Record set section start

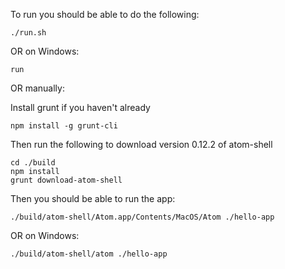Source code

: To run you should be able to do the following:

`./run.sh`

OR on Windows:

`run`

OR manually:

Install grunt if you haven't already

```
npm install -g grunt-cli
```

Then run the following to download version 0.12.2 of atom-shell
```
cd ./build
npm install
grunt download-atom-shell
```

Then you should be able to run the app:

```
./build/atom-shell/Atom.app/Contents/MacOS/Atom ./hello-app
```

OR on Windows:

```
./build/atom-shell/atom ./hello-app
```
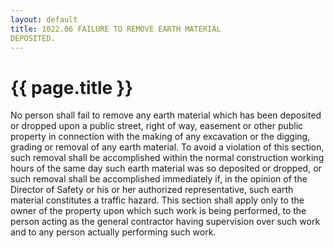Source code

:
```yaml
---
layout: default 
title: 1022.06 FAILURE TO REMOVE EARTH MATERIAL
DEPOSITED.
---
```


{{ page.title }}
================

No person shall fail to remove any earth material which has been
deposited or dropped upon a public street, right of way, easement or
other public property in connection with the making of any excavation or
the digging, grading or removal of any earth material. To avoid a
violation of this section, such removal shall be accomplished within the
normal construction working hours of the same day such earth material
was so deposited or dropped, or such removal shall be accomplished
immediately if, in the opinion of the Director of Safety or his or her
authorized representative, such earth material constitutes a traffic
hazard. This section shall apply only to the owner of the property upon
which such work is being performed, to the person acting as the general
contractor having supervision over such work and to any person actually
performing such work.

Record set section end

What you should do: Say how many lines in the data hold the string "dropped", and say nothing else.

Answer to the exercise: 2